Arizona State University v. Arizona State Retirement System – 5/5/2015

May 11, 2015

Arizona Court of Appeals Division One holds that a state agency must follow rulemaking procedures before enforcing generally applicable policy.

This case involved an agency, the Arizona State Retirement System (“ASRS”) enforcing a policy without having followed the Administrative Procedure Act (“APA”).  ASRS collected over $1.1 million from ASU despite never having promulgated a rule through the notice-and-comment rulemaking process required by the APA.

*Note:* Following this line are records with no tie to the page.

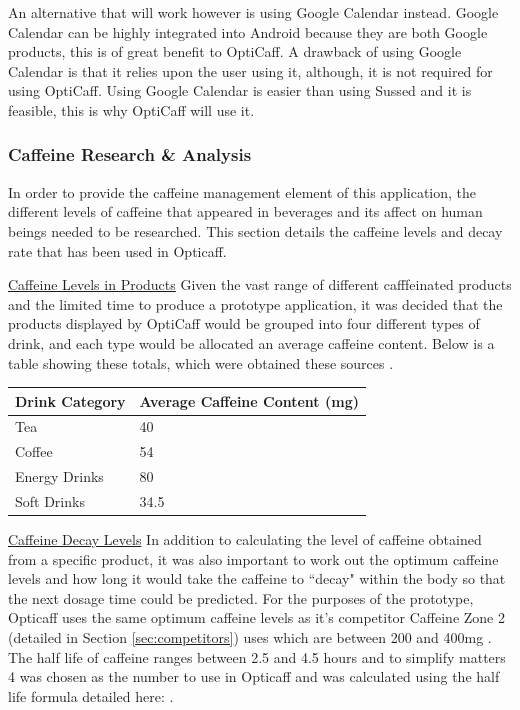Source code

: An alternative that will work however is using Google Calendar instead. Google Calendar can be highly integrated into Android because they are both Google products, this is of great benefit to OptiCaff. A drawback of using Google Calendar is that it relies upon the user using it, although, it is not required for using OptiCaff. Using Google Calendar is easier than using Sussed and it is feasible, this is why OptiCaff will use it.

\subsubsection{Caffeine Research \& Analysis}
\label{sec:Caffeine}

In order to provide the caffeine management element of this application, the different levels of caffeine that appeared in beverages and its affect on human beings needed to be researched. This section details the caffeine levels and decay rate that has been used in Opticaff. 

\underline{Caffeine Levels in Products} \newline
Given the vast range of different cafffeinated products and the limited time to produce a prototype application, it was decided that the products displayed by OptiCaff would be grouped into four different types of drink, and each type would be allocated an average caffeine content. Below is a table showing these totals, which were obtained these sources \cite{Coke} \cite{TeaCoffee} \cite{EnergyDrink}.

\begin{center}
\begin{tabular}{|l|l|}
\hline
\textbf{Drink Category} & \textbf{Average Caffeine Content (mg)} \\\hline
Tea & 40 \\\hline
Coffee & 54 \\\hline
Energy Drinks & 80 \\\hline
Soft Drinks & 34.5 \\\hline
\end{tabular}
\end{center}

\underline{Caffeine Decay Levels} \newline
In addition to calculating the level of caffeine obtained from a specific product, it was also important to work out the optimum caffeine levels and how long it would take the caffeine to ``decay" within the body so that the next dosage time could be predicted. For the purposes of the prototype, Opticaff uses the same optimum caffeine levels as it's competitor Caffeine Zone 2 (detailed in Section \ref{sec:competitors}) uses which are between 200 and 400mg \cite{CaffeineZoneInfo}. The half life of caffeine ranges between 2.5 and 4.5 hours \cite{CaffeinePharmacology} \cite{CaffeinePharmacy} and to simplify matters 4 was chosen as the number to use in Opticaff and was calculated using the half life formula detailed here: \cite{HalfLife}.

ASRS runs a defined benefit retirement system offered to employees of state employers such as ASU.  In this case, ASU offered its employees a termination incentive program that allegedly induced some employees to retire earlier than they otherwise would have, even though all participants were already eligible for normal retirement.

If an employer’s termination incentive program causes “an actuarial unfunded liability” to the ASRS plan, then by statute ASRS may collect “the amount of the unfunded liability” from the employer.  A.R.S. § 38-749(A).  That statute is designed to make up for the burden imposed on the plan by salary spiking, but it also applies to termination incentive programs like ASU’s that do not involve salary spiking.

ASRS billed ASU over $1 million for the alleged unfunded liability of ASU’s termination incentive program.  It calculated that number using a methodology that had never gone through notice-and-comment rulemaking and had never been properly promulgated as a rule under the APA.  ASU challenged the charge on that basis.

The Court of Appeals vacated the charge because of ASRS’s failure to follow the APA.  It held that the policy ASRS used to calculate the charge qualified as a rule under the APA (A.R.S. § 41-1001(19)) because it is generally applicable and it implements, interprets, or prescribes law.  The APA applies to all agencies unless expressly exempted, and ASRS had no exemption for this action.  The court rejected ASRS’s argument that complying with the APA would cause the plan to breach its fiduciary obligations to its members; the court held that the agency could comply with the APA without breaching its fiduciary obligations.

Judge Norris authored the opinion.  Judges Downie and Howe joined. 

Disclosure: Osborn Maledon represented ASU in this appeal.